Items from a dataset
>>

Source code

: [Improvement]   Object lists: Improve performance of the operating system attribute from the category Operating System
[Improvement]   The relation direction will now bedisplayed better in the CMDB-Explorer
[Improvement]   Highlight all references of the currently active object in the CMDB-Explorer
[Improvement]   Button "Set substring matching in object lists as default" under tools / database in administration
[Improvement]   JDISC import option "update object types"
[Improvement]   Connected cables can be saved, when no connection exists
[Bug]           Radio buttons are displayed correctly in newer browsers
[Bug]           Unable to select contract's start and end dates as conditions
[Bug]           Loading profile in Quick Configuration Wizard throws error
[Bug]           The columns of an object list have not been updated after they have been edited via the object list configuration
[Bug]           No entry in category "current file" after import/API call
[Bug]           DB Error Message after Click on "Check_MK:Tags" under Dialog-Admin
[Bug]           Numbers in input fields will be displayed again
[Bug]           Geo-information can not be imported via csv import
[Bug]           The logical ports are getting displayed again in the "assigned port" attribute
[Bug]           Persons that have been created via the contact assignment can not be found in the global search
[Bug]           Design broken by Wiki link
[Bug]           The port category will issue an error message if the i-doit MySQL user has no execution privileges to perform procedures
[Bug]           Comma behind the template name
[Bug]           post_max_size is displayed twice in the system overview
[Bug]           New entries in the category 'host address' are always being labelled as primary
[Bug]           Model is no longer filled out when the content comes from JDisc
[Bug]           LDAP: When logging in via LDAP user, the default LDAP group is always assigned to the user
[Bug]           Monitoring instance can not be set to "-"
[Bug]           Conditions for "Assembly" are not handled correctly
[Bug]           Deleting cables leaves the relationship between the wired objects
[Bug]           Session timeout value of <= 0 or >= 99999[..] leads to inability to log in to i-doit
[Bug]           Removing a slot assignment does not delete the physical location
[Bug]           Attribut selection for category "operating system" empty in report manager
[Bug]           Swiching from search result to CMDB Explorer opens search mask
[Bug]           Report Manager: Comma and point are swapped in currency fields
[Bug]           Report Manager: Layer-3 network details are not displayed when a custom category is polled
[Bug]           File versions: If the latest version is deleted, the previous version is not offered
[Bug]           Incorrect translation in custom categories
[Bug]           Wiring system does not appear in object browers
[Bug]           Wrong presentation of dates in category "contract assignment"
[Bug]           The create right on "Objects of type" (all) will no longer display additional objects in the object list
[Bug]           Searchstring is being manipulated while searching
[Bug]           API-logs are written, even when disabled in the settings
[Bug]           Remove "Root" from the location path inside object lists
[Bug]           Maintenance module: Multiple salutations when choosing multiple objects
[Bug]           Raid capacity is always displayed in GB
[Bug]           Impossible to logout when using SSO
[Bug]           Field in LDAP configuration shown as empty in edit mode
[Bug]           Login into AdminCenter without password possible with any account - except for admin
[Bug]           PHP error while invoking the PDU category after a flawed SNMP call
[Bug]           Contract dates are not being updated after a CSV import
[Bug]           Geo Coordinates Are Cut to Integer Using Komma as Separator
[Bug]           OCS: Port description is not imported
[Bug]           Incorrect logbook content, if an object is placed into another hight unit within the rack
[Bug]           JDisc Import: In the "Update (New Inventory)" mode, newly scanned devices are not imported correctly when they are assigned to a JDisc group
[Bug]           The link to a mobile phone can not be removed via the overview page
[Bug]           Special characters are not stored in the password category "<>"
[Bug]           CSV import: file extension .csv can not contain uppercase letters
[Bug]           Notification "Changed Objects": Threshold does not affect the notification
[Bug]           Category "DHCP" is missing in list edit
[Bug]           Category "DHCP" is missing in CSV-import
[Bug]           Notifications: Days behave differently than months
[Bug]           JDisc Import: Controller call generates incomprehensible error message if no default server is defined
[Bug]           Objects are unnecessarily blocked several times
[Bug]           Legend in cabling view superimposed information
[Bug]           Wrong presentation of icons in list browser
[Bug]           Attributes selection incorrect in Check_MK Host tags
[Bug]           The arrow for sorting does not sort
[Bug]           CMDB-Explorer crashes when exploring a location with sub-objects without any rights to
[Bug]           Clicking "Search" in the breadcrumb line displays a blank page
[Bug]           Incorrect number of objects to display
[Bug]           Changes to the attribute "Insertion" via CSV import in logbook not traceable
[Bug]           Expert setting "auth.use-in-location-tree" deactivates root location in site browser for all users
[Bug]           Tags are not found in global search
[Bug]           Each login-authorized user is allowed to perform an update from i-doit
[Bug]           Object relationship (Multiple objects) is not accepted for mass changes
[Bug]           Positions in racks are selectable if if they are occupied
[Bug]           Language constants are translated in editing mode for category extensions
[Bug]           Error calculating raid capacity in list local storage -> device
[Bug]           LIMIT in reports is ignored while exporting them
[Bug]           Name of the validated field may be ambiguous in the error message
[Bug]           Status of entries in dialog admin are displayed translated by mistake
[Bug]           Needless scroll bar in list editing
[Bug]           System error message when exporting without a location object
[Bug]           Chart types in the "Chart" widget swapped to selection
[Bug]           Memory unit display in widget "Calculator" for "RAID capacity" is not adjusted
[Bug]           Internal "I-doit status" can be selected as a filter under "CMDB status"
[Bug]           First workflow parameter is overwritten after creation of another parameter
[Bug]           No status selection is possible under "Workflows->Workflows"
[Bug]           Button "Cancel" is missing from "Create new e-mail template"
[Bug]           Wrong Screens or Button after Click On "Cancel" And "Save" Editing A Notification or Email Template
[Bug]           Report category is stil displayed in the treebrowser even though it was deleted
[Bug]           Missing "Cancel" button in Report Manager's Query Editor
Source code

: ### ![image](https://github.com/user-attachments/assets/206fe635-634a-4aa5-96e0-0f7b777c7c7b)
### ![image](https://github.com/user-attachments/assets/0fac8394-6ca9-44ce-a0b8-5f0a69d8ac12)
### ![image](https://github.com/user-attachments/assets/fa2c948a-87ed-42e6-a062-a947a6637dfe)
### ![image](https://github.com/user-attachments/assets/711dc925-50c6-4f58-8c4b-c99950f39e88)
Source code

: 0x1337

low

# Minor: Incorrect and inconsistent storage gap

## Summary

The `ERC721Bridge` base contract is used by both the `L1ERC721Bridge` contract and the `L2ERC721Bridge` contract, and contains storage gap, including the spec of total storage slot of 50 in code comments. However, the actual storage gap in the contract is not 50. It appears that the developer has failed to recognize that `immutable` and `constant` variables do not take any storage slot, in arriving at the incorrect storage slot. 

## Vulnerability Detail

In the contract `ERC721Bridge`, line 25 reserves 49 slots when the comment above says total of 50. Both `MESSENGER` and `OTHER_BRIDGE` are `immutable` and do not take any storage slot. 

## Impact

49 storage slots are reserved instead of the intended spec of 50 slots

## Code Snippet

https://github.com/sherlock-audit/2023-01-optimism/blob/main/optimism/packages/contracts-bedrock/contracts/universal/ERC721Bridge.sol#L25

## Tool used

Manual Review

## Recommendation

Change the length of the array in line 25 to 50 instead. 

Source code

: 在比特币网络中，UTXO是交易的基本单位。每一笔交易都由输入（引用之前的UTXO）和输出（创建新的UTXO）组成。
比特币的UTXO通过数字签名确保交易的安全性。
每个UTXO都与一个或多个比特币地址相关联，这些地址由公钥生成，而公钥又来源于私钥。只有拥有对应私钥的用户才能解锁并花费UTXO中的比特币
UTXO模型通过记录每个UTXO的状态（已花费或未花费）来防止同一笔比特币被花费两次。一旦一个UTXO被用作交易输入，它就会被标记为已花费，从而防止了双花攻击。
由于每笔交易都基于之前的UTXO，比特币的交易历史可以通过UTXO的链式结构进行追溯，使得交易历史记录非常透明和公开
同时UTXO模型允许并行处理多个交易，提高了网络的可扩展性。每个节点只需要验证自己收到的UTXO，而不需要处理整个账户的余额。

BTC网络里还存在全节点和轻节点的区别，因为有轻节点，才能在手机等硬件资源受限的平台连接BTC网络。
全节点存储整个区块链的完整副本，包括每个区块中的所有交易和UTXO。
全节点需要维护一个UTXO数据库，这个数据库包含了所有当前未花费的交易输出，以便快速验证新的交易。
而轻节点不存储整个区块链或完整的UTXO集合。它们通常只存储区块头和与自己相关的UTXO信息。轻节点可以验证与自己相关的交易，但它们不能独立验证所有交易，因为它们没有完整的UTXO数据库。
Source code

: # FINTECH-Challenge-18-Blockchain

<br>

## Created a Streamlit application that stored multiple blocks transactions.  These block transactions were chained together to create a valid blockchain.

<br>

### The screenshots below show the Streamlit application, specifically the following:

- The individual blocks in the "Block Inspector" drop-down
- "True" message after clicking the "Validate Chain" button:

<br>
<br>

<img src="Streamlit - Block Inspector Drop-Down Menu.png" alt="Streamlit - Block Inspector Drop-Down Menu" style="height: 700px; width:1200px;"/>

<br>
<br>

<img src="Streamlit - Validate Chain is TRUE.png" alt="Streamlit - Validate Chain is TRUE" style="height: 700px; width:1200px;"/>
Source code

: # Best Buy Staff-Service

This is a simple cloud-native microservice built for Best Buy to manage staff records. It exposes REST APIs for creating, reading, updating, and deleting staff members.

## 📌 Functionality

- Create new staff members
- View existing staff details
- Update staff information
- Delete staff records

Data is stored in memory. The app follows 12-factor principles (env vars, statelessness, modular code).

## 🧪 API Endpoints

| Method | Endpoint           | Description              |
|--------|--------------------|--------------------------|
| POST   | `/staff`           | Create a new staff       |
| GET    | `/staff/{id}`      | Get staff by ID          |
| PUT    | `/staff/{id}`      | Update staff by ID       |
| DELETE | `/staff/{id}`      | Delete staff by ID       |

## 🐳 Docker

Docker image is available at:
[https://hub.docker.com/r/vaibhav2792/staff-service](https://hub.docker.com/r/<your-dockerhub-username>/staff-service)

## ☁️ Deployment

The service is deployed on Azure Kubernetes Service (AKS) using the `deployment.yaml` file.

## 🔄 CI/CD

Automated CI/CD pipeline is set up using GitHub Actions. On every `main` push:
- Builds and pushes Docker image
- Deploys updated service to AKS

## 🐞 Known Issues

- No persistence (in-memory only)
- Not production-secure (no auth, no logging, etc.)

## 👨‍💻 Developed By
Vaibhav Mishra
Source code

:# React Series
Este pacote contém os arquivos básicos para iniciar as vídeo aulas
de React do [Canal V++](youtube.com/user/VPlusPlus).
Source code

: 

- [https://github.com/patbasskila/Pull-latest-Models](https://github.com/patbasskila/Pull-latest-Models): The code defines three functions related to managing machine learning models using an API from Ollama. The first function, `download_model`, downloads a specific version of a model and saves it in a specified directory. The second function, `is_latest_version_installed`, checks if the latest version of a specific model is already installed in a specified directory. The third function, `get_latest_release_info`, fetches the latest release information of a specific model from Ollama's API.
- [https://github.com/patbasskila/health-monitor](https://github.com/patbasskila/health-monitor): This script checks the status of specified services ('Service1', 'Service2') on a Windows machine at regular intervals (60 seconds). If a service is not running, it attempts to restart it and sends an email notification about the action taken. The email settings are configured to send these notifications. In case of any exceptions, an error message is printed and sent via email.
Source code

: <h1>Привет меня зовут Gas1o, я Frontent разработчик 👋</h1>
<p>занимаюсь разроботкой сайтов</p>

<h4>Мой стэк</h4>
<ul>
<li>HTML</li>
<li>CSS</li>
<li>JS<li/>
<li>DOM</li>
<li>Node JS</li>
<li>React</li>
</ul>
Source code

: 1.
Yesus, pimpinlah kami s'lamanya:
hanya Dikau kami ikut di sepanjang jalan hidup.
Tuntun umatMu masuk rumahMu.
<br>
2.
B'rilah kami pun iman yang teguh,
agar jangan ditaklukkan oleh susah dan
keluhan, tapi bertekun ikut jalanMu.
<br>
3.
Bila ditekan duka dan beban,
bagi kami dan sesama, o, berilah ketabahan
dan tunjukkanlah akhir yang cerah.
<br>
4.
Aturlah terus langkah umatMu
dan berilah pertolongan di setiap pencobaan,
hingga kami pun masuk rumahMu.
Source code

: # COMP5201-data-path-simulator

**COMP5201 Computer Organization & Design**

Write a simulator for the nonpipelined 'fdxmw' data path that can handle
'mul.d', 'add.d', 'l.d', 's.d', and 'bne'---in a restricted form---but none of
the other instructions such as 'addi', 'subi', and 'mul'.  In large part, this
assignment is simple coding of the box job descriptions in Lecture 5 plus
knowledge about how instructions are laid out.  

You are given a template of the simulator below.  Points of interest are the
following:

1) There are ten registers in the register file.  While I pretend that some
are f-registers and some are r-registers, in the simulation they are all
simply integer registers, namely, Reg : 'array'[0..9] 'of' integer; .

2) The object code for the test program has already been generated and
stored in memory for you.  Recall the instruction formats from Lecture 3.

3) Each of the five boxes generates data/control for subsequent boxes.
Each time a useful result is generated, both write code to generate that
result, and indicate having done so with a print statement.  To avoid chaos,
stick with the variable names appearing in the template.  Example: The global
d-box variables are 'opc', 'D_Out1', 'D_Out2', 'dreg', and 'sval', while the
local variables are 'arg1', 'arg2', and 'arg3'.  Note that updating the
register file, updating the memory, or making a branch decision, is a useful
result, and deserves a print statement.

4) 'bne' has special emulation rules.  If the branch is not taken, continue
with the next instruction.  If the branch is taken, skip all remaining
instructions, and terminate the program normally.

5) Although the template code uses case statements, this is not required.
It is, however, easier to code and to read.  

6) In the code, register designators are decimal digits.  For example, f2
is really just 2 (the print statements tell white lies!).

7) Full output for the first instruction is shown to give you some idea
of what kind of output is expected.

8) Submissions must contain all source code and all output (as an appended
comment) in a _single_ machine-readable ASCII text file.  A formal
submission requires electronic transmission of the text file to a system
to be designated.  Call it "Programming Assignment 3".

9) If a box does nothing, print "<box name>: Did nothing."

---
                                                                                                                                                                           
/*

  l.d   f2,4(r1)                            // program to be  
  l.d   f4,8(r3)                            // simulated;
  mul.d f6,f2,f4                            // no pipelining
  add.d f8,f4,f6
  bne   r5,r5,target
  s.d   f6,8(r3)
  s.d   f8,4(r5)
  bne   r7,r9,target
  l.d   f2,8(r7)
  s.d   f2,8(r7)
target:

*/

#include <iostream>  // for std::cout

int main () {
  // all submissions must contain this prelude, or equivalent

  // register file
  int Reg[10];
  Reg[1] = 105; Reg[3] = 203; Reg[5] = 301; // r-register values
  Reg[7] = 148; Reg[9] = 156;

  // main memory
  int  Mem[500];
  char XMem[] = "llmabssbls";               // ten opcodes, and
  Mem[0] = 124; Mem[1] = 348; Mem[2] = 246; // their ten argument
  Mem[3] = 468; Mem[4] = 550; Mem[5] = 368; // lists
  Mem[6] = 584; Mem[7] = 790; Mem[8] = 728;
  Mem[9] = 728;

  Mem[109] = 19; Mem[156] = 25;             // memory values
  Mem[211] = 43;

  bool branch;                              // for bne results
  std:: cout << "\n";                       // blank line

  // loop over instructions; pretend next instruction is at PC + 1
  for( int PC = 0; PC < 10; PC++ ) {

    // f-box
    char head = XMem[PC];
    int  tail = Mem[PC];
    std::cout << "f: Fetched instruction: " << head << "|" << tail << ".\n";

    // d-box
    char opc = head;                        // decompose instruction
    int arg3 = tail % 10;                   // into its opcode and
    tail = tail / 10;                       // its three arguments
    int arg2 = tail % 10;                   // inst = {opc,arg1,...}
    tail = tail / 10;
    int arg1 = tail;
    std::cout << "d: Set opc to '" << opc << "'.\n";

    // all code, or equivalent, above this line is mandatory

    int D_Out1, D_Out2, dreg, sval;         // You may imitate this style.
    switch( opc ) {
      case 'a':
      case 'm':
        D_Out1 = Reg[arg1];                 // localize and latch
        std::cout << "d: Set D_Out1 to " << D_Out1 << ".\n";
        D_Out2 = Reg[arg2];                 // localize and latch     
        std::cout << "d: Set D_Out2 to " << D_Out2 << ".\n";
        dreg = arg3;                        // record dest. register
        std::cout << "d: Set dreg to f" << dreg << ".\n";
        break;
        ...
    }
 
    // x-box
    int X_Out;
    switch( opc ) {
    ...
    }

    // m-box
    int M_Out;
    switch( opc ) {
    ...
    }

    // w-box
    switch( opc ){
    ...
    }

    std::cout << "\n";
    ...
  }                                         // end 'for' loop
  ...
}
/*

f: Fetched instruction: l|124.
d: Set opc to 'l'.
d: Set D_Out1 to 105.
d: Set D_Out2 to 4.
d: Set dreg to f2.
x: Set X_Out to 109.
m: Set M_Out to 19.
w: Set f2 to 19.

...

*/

<<

● **What you need to do**: As listed above, the lines from the line with "in list browser" to the line with "any rights to" are to be echoed exactly, with both ends included and nothing added.

● **Task solution**:
[Bug]           Wrong presentation of icons in list browser
[Bug]           Attributes selection incorrect in Check_MK Host tags
[Bug]           The arrow for sorting does not sort
[Bug]           CMDB-Explorer crashes when exploring a location with sub-objects without any rights to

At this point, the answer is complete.